The object of analysis of the course paper is to study Developing Strategic Competence in the System of Academic Lyceum Education.
The methods of analysis in the course paper are contrastive, analytical, and transformational methods.
The theoretical value of the present course paper is that the theoretical part of the work can be used in delivering lectures and seminars on literature, grammar and translation. The source information for this research work has been carefully studied and investigated before it was applied to the given work.
The practical value of the present paper is that the practical results gained by investigating the giving problem may be used as examples or mini-tests in seminars and practical lessons of English.
The scientific novelty of the work lies in Developing Strategic Competence in the System of Academic Lyceum Education.
Structurally the present course work consists of an Introduction, three parts including to the main plan, Conclusion and Bibliography. In the end of our research work we’ll give a total and brief conclusion about the course paper and the list of used literature. We hope this research work achieved to its purpose and its end. And we believe that in future we shall continue this theme on our next studies and research works.


  1. WHAT IS STRATEGIC COMPETENCE AND WHAT ARE THE BENEFITS FOR STUDENTS?
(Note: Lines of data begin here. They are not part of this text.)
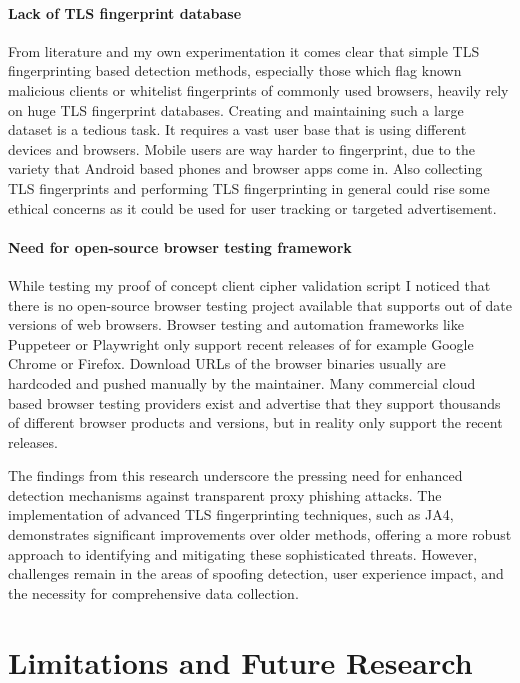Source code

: \documentclass[12pt]{scrbook}
\begin{document}
\paragraph{Lack of TLS fingerprint database}
From literature and my own experimentation it comes clear that simple TLS fingerprinting
based detection methods, especially those which flag known malicious clients or whitelist
fingerprints of commonly used browsers, heavily rely on huge TLS fingerprint databases.
Creating and maintaining such a large dataset is a tedious task. It requires a vast user base
that is using different devices and browsers. Mobile users are way harder to fingerprint, due to the
variety that Android based phones and browser apps come in. Also collecting TLS fingerprints and
performing TLS fingerprinting in general could rise some ethical concerns as it could be used
for user tracking or targeted advertisement.

\paragraph{Need for open-source browser testing framework}
While testing my proof of concept client cipher validation script I noticed that there is no
open-source browser testing project available that supports out of date versions of web browsers.
Browser testing and automation frameworks like Puppeteer or Playwright only support recent releases
of for example Google Chrome or Firefox. Download URLs of the browser binaries usually are hardcoded
and pushed manually by the maintainer. Many commercial cloud based browser testing providers exist and
advertise that they support thousands of different browser products and versions, but in reality only support
the recent releases.

The findings from this research underscore the pressing need for enhanced detection mechanisms against transparent proxy phishing attacks. The implementation of advanced TLS fingerprinting techniques, such as JA4, demonstrates significant improvements over older methods, offering a more robust approach to identifying and mitigating these sophisticated threats. However, challenges remain in the areas of spoofing detection, user experience impact, and the necessity for comprehensive data collection.


\section{Limitations and Future Research}
\end{document}
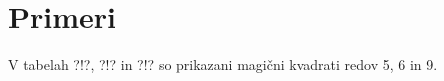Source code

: \documentclass[a4paper,12pt]{article}
\begin{document}

\section{Primeri}

V tabelah ?!?, ?!? in ?!? so prikazani
magični kvadrati redov 5, 6 in 9.





\newpage





\end{document}
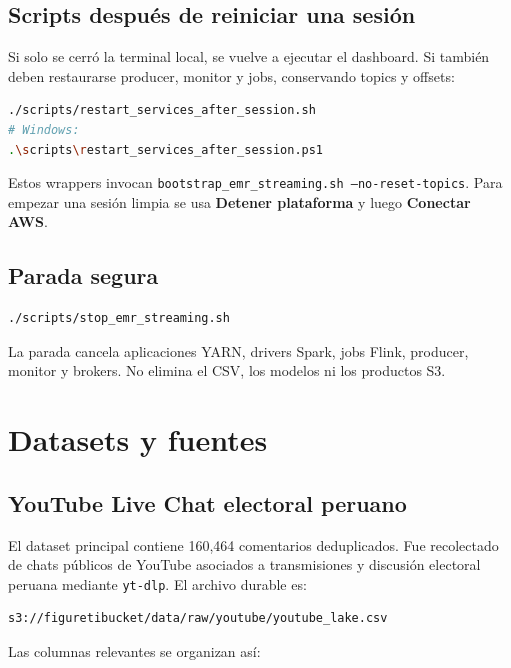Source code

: \documentclass[11pt,a4paper,openany]{report}
\newcommand{\topic}[1]{\texttt{#1}}
\begin{document}
\section{Scripts después de reiniciar una sesión}

Si solo se cerró la terminal local, se vuelve a ejecutar el dashboard. Si también deben restaurarse producer, monitor y jobs, conservando topics y offsets:

\begin{lstlisting}[language=bash]
./scripts/restart_services_after_session.sh
# Windows:
.\scripts\restart_services_after_session.ps1
\end{lstlisting}

Estos wrappers invocan \topic{bootstrap\_emr\_streaming.sh --no-reset-topics}. Para empezar una sesión limpia se usa \textbf{Detener plataforma} y luego \textbf{Conectar AWS}.

\section{Parada segura}

\begin{lstlisting}[language=bash]
./scripts/stop_emr_streaming.sh
\end{lstlisting}

La parada cancela aplicaciones YARN, drivers Spark, jobs Flink, producer, monitor y brokers. No elimina el CSV, los modelos ni los productos S3.

\chapter{Datasets y fuentes}

\section{YouTube Live Chat electoral peruano}

El dataset principal contiene 160,464 comentarios deduplicados. Fue recolectado de chats públicos de YouTube asociados a transmisiones y discusión electoral peruana mediante \topic{yt-dlp}. El archivo durable es:

\begin{lstlisting}
s3://figuretibucket/data/raw/youtube/youtube_lake.csv
\end{lstlisting}

Las columnas relevantes se organizan así:
\end{document}

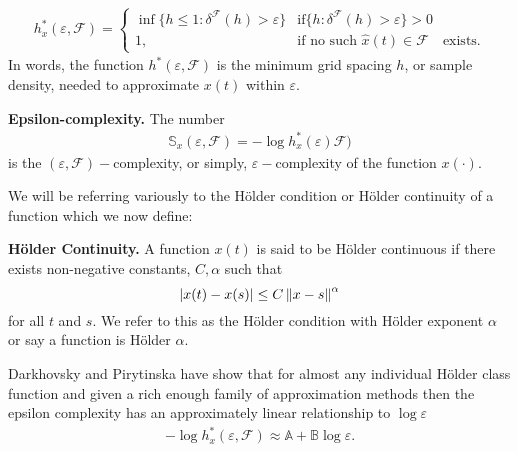   \begin{align*}
    h_x^*(\varepsilon, \mathcal{F}) = \begin{cases}
      \inf \{ h \leq 1 : \delta^{\mathcal{F}}(h) > \varepsilon \} & \text{if} 
      \{ h : \delta^{\mathcal{F}}(h) > \varepsilon \} > 0  \\ 
        1, &  \text{if no such } \hat x(t) \in \mathcal{F} \hspace{1em}\text{exists.}
    \end{cases}
  \end{align*}
  In words, the function $h^*(\varepsilon, \mathcal{F})$ is the minimum grid spacing $h$, or sample density, needed to approximate $x(t)$ within $\varepsilon$. 
  \begin{defn}{\textbf{Epsilon-complexity.} }\label{def:ecomplexity}
  The number
  \begin{align}
    \mathbb{S}_x(\varepsilon, \mathcal{F}) =  
    -\log h_x^*(\varepsilon) 
    \mathcal{F})
  \end{align}
  is the $(\varepsilon, \mathcal{F})-$complexity, 
  or simply, $\varepsilon-$complexity of the function $x(\cdot)$. 
  \end{defn}

  We will be referring variously to the H\"older condition or 
  H\"older continuity of a function which we now define:
  \begin{defn}{\textbf{H\"older Continuity.} }\label{def:holder}
    A function $x(t)$ is said to be H\"older continuous if
  there exists non-negative constants, $C, \alpha$ such that 
  \[
      |x(t) - x(s)| \leq C\left\lVert x -s\right\rVert^{\alpha}
  \]
    for all $t$ and $s$.
  We refer to this as the H\"older condition with H\"older 
  exponent $\alpha$ or say a function is H\"older $\alpha$.
  \end{defn}
   Darkhovsky and Pirytinska have show that for almost any
  individual H\"older class function and given a rich 
  enough family of approximation methods  
  then the epsilon complexity has an approximately linear
  relationship to $\log \varepsilon$\cite{darkhovsky2013}
  \begin{align} \label{eq:linear-ecomplex}
      -\log h_x^*(\varepsilon, \mathcal{F}) \approx \mathbb{A} + 
    \mathbb{B}\log \varepsilon.  
  \end{align}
Any person who is not a mother-tongue speaker or a true bilingual must necessarily rely on some incomplete and imperfect competence - this corresponds to the present stage in his or her interlanguage system. Each of us, and each of our students, could be placed somewhere along a line between the two extremes of an ideal zero competence and an ideal native speaker competence. If we are still in the process of learning a language, we are moving along this line, we are gradually approaching a native speaker competence by successive approximations. Why do I say ideal competence? Because I think that in practice there is no absolute zero competence — you can at least rely on some form of non-verbal communication and, more importantly, there is no absolute native speaker competence — just think of how often, in L1 communication, we cannot find the words to say something and have to adjust our message, or to ask our interlocutor to help us, or to use synonyms or general words to make ourselves understood. I think that one of the most extraordinary paradoxes in language teaching is the fact that we rarely teach, or even allow, our students to use the kind of strategic devices (or communication strategies) that even nati speakers are often forced to use. We are still very much concerned with exact communication - something which perhaps does not even exist.
3. A typology of communication strategies
We said that strategic competence is the ability to cope with unexpected problems, when no ready-made solutions are available. What kind of problems can a speaker meet? Fig. 2 shows a diagram which is adapted from a well-known study by Faerch and Kasper (1983).
Basically, we could say that in oral interaction we have some kind of communicative goal and we set out to make a plan and execute it. If we meet a problem, that is, if our command of the linguistic and sociocultural code is not adequate, we have two basic choices. On one hand, we can avoid the problem by adopting a reduction strategy: in other words, we keep our message within our communicative resources, we avoid the risk, we adjust our ends to our means — in this way we change our goal. On the other hand, we can decide to keep our goal but develop an alternative plan, we adopt an achievement strategy, we take the risk and expand our communicative resources, we adjust our means to our ends.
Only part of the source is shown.